The basic rule of Network Security is “prevention is ideal, detection is a must” – stopping something from getting into your network is ideal, but not realistic all the time. If a nation-state level actor or another entity with a lot of resources wants to find a way into your network – it’s only a matter of time before they find a way in. Once someone finds a way in, detection comes into play.
Prevention vs. Detection
Thinking about a house, to prevent entry, an owner would do things like install deadbolts on doors and make sure they’re locked before going to bed at night.
Detection would include something like an audible alarm on the doors that goes off when the door is opened.
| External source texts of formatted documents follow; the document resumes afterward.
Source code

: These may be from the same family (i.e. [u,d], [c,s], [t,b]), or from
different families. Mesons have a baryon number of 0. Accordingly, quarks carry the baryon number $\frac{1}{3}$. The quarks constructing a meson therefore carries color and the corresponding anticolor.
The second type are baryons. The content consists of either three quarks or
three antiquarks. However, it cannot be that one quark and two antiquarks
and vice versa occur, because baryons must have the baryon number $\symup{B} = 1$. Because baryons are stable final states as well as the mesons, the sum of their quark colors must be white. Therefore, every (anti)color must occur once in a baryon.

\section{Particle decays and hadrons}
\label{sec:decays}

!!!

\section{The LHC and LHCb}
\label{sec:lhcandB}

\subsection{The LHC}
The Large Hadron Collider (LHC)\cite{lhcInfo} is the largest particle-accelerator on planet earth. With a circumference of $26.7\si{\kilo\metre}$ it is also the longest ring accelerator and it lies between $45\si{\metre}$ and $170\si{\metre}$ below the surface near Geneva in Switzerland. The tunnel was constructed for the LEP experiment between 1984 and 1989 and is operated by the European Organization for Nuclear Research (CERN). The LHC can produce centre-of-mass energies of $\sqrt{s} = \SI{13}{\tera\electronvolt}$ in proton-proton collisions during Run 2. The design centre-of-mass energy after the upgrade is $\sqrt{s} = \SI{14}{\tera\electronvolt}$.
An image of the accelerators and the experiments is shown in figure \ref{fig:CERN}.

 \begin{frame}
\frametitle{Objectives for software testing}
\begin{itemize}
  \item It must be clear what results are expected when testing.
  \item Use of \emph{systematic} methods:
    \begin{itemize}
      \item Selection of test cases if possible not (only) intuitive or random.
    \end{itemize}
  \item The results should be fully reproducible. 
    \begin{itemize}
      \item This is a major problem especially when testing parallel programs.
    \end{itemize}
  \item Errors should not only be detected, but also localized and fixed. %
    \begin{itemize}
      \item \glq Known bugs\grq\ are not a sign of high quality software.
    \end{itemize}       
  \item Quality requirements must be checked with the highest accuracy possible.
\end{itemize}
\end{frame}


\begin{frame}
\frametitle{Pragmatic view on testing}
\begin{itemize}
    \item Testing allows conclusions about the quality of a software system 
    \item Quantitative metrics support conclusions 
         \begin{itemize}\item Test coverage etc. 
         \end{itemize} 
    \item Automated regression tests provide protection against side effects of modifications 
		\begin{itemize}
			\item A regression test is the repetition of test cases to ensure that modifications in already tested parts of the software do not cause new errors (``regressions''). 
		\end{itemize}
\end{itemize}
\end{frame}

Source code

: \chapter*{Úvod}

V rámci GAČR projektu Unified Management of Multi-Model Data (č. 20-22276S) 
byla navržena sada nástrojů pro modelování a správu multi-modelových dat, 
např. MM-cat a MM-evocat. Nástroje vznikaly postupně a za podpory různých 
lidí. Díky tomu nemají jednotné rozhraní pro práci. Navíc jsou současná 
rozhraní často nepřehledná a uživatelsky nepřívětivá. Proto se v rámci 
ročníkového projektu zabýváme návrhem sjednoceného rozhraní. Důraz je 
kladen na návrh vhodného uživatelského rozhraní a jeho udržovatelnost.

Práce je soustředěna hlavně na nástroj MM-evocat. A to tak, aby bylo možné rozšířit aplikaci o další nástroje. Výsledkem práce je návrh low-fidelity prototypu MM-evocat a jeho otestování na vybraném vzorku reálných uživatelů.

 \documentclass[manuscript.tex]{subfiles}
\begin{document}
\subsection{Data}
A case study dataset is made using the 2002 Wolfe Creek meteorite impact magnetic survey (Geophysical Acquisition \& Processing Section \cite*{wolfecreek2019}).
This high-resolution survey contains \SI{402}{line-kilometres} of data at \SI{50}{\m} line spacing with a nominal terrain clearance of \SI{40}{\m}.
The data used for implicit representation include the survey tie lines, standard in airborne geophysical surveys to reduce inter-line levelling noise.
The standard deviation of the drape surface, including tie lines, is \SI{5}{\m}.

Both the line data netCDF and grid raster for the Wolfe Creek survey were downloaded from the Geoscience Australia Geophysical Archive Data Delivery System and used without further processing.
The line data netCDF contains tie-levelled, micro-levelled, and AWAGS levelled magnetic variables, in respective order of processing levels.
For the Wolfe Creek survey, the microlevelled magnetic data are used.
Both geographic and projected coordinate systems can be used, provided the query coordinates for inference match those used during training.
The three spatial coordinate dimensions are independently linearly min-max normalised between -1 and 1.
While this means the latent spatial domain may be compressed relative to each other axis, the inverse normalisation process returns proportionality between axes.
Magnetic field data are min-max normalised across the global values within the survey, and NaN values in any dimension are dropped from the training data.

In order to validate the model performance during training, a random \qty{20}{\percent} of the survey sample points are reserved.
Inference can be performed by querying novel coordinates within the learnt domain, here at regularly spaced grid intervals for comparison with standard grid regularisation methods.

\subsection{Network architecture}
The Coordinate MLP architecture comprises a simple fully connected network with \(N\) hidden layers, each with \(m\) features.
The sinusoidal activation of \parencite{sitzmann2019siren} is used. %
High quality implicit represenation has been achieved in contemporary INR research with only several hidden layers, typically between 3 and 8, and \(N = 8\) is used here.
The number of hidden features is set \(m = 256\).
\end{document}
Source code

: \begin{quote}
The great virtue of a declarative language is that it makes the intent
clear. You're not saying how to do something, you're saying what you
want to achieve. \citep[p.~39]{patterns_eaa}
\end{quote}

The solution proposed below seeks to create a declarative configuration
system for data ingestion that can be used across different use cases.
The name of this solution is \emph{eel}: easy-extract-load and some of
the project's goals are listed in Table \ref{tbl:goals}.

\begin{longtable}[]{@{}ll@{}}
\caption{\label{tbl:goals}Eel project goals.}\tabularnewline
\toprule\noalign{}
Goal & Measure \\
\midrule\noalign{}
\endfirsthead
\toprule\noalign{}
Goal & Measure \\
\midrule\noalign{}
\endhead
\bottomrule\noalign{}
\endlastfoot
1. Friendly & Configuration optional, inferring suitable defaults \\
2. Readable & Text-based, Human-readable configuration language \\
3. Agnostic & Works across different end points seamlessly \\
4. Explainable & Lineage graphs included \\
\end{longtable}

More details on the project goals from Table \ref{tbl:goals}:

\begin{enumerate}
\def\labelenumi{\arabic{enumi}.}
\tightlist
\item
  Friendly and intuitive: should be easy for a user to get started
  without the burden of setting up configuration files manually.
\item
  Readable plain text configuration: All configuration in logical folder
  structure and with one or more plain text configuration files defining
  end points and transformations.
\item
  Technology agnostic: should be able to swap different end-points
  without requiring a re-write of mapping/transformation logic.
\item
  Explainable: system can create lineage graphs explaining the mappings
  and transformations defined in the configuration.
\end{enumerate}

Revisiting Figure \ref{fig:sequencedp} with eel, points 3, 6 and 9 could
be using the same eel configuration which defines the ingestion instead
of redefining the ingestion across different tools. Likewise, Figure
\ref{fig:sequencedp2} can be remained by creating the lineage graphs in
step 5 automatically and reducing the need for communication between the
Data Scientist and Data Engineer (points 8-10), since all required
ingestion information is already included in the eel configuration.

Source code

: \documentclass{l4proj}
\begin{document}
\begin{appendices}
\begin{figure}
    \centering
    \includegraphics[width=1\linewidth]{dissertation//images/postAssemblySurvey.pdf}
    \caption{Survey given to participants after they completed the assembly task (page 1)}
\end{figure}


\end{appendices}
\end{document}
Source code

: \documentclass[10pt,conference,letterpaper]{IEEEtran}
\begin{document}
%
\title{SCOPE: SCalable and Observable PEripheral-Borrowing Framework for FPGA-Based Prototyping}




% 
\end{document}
With a computer network, prevention takes the form of actions like:
- Keeping patches up to date
- Removing default credentials
- Hardening configurations
- Limiting physical access to sensitive systems
Detection on a computer network typically involves:
- Enabling and configuring logging
- Monitoring physical access via access logs or surveillance
- Setting up honeypots/canary tokens
- Creating alerts for specific conditions
A Note on Deterrence
Having things that let would be wrong-doers know that there are things like surveillance in use not only help to monitor a situation for problems, but also help to actively deter behavior.
In terms of computer networks, doing things like changing default login banners to let users know they’re being logged tells would be attackers that they’re going to have to try harder to get in or better yet – move on.